> YOUR OBJECTIVE
Wherever the word "Untermodul" appears in a line of the data, that line should be copied.
═══ AVAILABLE DATA
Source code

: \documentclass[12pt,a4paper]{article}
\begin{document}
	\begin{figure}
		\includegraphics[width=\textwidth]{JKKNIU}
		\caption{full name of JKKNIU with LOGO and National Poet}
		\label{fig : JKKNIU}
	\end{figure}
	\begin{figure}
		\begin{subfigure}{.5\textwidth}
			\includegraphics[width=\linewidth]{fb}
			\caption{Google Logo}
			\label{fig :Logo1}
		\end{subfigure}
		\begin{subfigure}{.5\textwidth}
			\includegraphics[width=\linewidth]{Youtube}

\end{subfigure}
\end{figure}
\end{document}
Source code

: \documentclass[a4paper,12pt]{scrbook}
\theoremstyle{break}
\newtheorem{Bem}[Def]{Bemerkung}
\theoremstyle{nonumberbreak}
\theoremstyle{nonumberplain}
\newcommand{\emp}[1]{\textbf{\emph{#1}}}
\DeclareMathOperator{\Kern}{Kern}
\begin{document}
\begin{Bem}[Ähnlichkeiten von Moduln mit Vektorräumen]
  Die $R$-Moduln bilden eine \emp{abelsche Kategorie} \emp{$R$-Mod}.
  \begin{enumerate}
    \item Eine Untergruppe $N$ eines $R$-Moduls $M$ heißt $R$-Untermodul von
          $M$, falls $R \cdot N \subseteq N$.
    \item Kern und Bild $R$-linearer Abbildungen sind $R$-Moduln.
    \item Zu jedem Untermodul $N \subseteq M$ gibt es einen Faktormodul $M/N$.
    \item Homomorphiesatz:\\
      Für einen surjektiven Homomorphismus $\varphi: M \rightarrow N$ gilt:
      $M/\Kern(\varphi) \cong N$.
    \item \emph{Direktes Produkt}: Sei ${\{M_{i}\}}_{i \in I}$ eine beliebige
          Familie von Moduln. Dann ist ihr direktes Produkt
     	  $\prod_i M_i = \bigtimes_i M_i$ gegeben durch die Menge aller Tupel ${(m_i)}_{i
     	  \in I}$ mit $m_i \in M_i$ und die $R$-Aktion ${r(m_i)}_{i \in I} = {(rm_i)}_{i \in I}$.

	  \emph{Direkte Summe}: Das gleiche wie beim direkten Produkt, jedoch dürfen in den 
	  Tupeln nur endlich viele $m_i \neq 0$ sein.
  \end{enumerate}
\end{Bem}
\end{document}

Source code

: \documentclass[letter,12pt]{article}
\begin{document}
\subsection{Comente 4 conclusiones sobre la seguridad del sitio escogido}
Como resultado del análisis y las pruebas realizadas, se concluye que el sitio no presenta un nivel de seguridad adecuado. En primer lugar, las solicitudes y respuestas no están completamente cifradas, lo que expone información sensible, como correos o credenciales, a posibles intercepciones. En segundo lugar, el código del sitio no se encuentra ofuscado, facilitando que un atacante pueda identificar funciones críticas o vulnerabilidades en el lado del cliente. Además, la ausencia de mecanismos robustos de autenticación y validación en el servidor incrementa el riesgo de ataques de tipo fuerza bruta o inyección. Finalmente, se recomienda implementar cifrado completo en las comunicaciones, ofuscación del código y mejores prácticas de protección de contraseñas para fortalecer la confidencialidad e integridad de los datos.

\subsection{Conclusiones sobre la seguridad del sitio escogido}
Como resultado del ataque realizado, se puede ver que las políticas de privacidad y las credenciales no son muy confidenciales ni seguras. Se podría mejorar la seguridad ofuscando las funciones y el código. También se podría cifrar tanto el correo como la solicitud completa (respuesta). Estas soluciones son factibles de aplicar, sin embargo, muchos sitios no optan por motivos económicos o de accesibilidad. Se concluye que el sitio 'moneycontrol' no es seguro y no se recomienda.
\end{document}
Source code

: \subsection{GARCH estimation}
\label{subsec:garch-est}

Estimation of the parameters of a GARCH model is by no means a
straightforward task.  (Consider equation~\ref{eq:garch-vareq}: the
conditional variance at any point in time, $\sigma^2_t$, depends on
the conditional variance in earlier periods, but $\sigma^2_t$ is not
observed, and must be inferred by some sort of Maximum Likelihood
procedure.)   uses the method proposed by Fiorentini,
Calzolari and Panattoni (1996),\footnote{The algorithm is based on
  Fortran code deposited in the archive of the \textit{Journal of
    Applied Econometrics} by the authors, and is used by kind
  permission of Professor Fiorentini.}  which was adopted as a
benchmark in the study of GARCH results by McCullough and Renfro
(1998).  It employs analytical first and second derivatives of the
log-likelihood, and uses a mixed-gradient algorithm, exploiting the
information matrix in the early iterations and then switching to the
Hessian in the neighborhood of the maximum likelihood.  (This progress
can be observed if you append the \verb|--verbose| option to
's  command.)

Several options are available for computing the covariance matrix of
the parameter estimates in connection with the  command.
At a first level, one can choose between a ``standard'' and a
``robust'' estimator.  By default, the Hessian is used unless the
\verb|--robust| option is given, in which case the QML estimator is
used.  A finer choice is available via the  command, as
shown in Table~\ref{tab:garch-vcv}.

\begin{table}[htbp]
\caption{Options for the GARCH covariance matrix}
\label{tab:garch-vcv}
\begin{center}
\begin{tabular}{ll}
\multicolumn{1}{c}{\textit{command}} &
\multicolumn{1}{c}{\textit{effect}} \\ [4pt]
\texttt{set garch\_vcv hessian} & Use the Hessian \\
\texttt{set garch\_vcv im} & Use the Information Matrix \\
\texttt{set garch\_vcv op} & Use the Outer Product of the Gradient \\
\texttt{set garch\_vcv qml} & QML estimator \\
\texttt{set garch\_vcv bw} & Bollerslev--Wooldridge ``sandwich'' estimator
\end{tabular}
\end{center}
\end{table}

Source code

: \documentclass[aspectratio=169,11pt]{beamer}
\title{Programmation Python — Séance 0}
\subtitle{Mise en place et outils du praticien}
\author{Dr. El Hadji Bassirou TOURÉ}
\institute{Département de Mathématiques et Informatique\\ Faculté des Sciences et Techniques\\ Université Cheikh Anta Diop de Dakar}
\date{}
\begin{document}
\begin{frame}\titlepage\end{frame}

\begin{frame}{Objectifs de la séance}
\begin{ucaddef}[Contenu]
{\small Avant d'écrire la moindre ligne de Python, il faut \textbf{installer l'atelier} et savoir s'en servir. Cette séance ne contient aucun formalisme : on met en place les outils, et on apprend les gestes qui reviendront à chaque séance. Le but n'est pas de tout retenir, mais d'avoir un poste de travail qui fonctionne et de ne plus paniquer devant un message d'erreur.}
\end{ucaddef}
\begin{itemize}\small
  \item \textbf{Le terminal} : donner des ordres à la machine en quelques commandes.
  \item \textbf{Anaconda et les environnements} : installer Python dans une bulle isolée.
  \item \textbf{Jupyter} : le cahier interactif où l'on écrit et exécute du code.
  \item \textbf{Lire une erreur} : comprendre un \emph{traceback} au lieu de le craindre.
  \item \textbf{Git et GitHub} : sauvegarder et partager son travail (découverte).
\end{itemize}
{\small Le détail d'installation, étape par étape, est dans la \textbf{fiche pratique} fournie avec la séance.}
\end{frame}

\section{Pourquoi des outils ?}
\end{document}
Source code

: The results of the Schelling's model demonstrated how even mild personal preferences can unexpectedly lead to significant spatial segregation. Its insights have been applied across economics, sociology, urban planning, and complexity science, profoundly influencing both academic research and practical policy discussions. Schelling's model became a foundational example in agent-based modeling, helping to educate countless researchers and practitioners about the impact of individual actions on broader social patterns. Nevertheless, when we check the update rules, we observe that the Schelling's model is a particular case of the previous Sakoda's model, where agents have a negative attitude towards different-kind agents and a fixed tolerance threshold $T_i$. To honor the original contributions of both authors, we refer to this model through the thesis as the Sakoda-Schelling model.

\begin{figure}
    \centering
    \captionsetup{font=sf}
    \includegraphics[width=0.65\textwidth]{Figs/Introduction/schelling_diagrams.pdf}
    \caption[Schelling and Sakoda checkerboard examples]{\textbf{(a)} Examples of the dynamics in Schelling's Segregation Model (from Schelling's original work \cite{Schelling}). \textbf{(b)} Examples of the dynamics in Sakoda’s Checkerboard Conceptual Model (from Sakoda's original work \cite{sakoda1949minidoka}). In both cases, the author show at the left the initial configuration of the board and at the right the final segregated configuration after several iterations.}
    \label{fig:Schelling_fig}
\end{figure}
══════
> RESULT FOR THIS EXERCISE
    \item Eine Untergruppe $N$ eines $R$-Moduls $M$ heißt $R$-Untermodul von
    \item Zu jedem Untermodul $N \subseteq M$ gibt es einen Faktormodul $M/N$.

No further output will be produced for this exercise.